#### [ABOUT THIS TASK]
Every record must come back unchanged, apart from the pictures, which are dropped.
++++ ENTRIES SHOWN
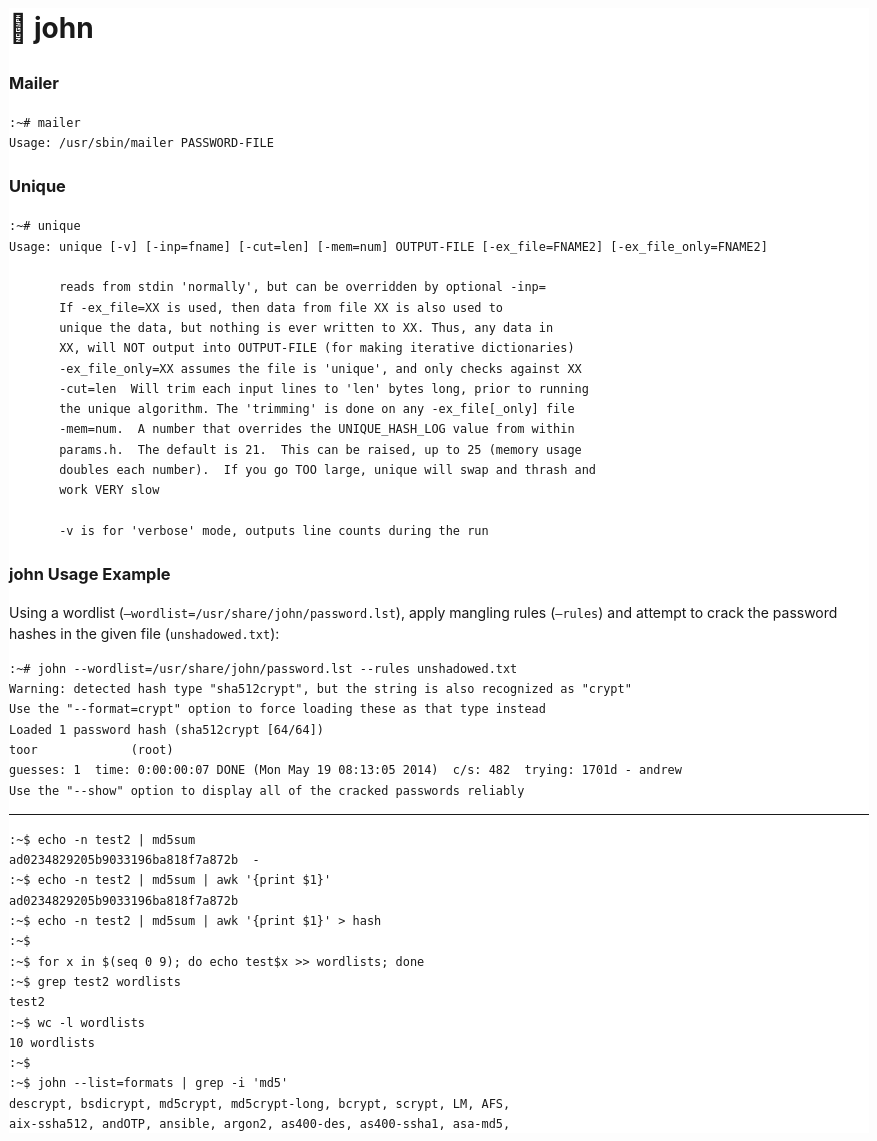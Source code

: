 # 🔐 john

### Mailer <a href="#mailer" id="mailer"></a>

```
:~# mailer
Usage: /usr/sbin/mailer PASSWORD-FILE
```

### Unique <a href="#unique" id="unique"></a>

```
:~# unique
Usage: unique [-v] [-inp=fname] [-cut=len] [-mem=num] OUTPUT-FILE [-ex_file=FNAME2] [-ex_file_only=FNAME2]

       reads from stdin 'normally', but can be overridden by optional -inp=
       If -ex_file=XX is used, then data from file XX is also used to
       unique the data, but nothing is ever written to XX. Thus, any data in
       XX, will NOT output into OUTPUT-FILE (for making iterative dictionaries)
       -ex_file_only=XX assumes the file is 'unique', and only checks against XX
       -cut=len  Will trim each input lines to 'len' bytes long, prior to running
       the unique algorithm. The 'trimming' is done on any -ex_file[_only] file
       -mem=num.  A number that overrides the UNIQUE_HASH_LOG value from within
       params.h.  The default is 21.  This can be raised, up to 25 (memory usage
       doubles each number).  If you go TOO large, unique will swap and thrash and
       work VERY slow

       -v is for 'verbose' mode, outputs line counts during the run
```

### john Usage Example <a href="#john-usage-example" id="john-usage-example"></a>

Using a wordlist (`–wordlist=/usr/share/john/password.lst`), apply mangling rules (`–rules`) and attempt to crack the password hashes in the given file (`unshadowed.txt`):

```
:~# john --wordlist=/usr/share/john/password.lst --rules unshadowed.txt
Warning: detected hash type "sha512crypt", but the string is also recognized as "crypt"
Use the "--format=crypt" option to force loading these as that type instead
Loaded 1 password hash (sha512crypt [64/64])
toor             (root)
guesses: 1  time: 0:00:00:07 DONE (Mon May 19 08:13:05 2014)  c/s: 482  trying: 1701d - andrew
Use the "--show" option to display all of the cracked passwords reliably
```

***

```
:~$ echo -n test2 | md5sum
ad0234829205b9033196ba818f7a872b  -
:~$ echo -n test2 | md5sum | awk '{print $1}'
ad0234829205b9033196ba818f7a872b
:~$ echo -n test2 | md5sum | awk '{print $1}' > hash
:~$ 
:~$ for x in $(seq 0 9); do echo test$x >> wordlists; done
:~$ grep test2 wordlists 
test2
:~$ wc -l wordlists 
10 wordlists
:~$ 
:~$ john --list=formats | grep -i 'md5'
descrypt, bsdicrypt, md5crypt, md5crypt-long, bcrypt, scrypt, LM, AFS, 
aix-ssha512, andOTP, ansible, argon2, as400-des, as400-ssha1, asa-md5, 
```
++++++++
#### [THE ANSWER]
Source code

: # 🔐 john

### Mailer <a href="#mailer" id="mailer"></a>

```
:~# mailer
Usage: /usr/sbin/mailer PASSWORD-FILE
```

### Unique <a href="#unique" id="unique"></a>

```
:~# unique
Usage: unique [-v] [-inp=fname] [-cut=len] [-mem=num] OUTPUT-FILE [-ex_file=FNAME2] [-ex_file_only=FNAME2]

       reads from stdin 'normally', but can be overridden by optional -inp=
       If -ex_file=XX is used, then data from file XX is also used to
       unique the data, but nothing is ever written to XX. Thus, any data in
       XX, will NOT output into OUTPUT-FILE (for making iterative dictionaries)
       -ex_file_only=XX assumes the file is 'unique', and only checks against XX
       -cut=len  Will trim each input lines to 'len' bytes long, prior to running
       the unique algorithm. The 'trimming' is done on any -ex_file[_only] file
       -mem=num.  A number that overrides the UNIQUE_HASH_LOG value from within
       params.h.  The default is 21.  This can be raised, up to 25 (memory usage
       doubles each number).  If you go TOO large, unique will swap and thrash and
       work VERY slow

       -v is for 'verbose' mode, outputs line counts during the run
```

### john Usage Example <a href="#john-usage-example" id="john-usage-example"></a>

Using a wordlist (`–wordlist=/usr/share/john/password.lst`), apply mangling rules (`–rules`) and attempt to crack the password hashes in the given file (`unshadowed.txt`):

```
:~# john --wordlist=/usr/share/john/password.lst --rules unshadowed.txt
Warning: detected hash type "sha512crypt", but the string is also recognized as "crypt"
Use the "--format=crypt" option to force loading these as that type instead
Loaded 1 password hash (sha512crypt [64/64])
toor             (root)
guesses: 1  time: 0:00:00:07 DONE (Mon May 19 08:13:05 2014)  c/s: 482  trying: 1701d - andrew
Use the "--show" option to display all of the cracked passwords reliably
```

***

```
:~$ echo -n test2 | md5sum
ad0234829205b9033196ba818f7a872b  -
:~$ echo -n test2 | md5sum | awk '{print $1}'
ad0234829205b9033196ba818f7a872b
:~$ echo -n test2 | md5sum | awk '{print $1}' > hash
:~$ 
:~$ for x in $(seq 0 9); do echo test$x >> wordlists; done
:~$ grep test2 wordlists 
test2
:~$ wc -l wordlists 
10 wordlists
:~$ 
:~$ john --list=formats | grep -i 'md5'
descrypt, bsdicrypt, md5crypt, md5crypt-long, bcrypt, scrypt, LM, AFS, 
aix-ssha512, andOTP, ansible, argon2, as400-des, as400-ssha1, asa-md5, 
```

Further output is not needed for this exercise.